§ **EXERCISE OBJECTIVE**
Your answer should consist solely of the lines from the first line of the data through the line with "tab height (@AAfghahi)", each reproduced exactly.

§ **INPUT FOR THIS TASK**
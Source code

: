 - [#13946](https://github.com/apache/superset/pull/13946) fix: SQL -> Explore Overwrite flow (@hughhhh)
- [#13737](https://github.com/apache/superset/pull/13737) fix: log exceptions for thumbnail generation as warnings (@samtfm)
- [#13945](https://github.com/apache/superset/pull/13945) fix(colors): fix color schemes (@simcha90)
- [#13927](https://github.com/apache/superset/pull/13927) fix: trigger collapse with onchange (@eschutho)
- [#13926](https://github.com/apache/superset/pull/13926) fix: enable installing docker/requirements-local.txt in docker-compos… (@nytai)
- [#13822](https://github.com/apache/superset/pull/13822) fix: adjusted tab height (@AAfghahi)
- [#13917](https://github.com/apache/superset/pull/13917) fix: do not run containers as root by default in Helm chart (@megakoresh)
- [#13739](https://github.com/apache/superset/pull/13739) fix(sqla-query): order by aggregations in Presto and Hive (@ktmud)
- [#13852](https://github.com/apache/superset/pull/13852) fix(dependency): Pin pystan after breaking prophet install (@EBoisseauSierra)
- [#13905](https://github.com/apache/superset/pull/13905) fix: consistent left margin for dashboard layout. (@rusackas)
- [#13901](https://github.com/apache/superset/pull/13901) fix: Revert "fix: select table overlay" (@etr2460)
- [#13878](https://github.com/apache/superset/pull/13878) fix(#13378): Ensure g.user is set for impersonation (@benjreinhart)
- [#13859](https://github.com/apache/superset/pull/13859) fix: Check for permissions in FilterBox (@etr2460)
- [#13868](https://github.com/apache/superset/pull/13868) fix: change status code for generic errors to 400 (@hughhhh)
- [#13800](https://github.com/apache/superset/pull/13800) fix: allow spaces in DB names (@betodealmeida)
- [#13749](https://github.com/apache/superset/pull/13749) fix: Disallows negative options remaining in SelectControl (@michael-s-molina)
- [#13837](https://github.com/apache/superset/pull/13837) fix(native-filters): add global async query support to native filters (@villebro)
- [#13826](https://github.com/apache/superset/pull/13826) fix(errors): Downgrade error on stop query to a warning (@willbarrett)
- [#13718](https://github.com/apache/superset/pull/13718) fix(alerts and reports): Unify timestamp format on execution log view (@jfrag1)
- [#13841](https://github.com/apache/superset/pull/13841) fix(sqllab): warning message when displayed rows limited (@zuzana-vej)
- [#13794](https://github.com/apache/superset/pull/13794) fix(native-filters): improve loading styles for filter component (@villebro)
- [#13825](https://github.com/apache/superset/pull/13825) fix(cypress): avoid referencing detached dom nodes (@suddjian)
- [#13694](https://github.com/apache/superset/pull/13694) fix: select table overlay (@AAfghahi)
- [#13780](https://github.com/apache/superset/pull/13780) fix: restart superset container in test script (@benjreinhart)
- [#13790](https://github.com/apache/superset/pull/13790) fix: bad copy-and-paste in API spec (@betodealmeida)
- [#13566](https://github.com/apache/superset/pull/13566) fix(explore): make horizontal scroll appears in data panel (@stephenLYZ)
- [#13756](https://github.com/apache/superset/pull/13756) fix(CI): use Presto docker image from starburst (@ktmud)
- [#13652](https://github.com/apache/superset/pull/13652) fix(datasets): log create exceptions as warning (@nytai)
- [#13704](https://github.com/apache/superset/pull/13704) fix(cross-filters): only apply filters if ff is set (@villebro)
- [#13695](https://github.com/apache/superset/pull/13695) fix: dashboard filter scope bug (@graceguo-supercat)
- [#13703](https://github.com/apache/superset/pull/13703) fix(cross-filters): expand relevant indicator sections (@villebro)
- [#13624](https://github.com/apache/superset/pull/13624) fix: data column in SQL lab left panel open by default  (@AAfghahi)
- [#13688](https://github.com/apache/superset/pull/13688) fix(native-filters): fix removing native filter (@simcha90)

§ **WORKED SOLUTION**
Source code

: - [#13946](https://github.com/apache/superset/pull/13946) fix: SQL -> Explore Overwrite flow (@hughhhh)
- [#13737](https://github.com/apache/superset/pull/13737) fix: log exceptions for thumbnail generation as warnings (@samtfm)
- [#13945](https://github.com/apache/superset/pull/13945) fix(colors): fix color schemes (@simcha90)
- [#13927](https://github.com/apache/superset/pull/13927) fix: trigger collapse with onchange (@eschutho)
- [#13926](https://github.com/apache/superset/pull/13926) fix: enable installing docker/requirements-local.txt in docker-compos… (@nytai)
- [#13822](https://github.com/apache/superset/pull/13822) fix: adjusted tab height (@AAfghahi)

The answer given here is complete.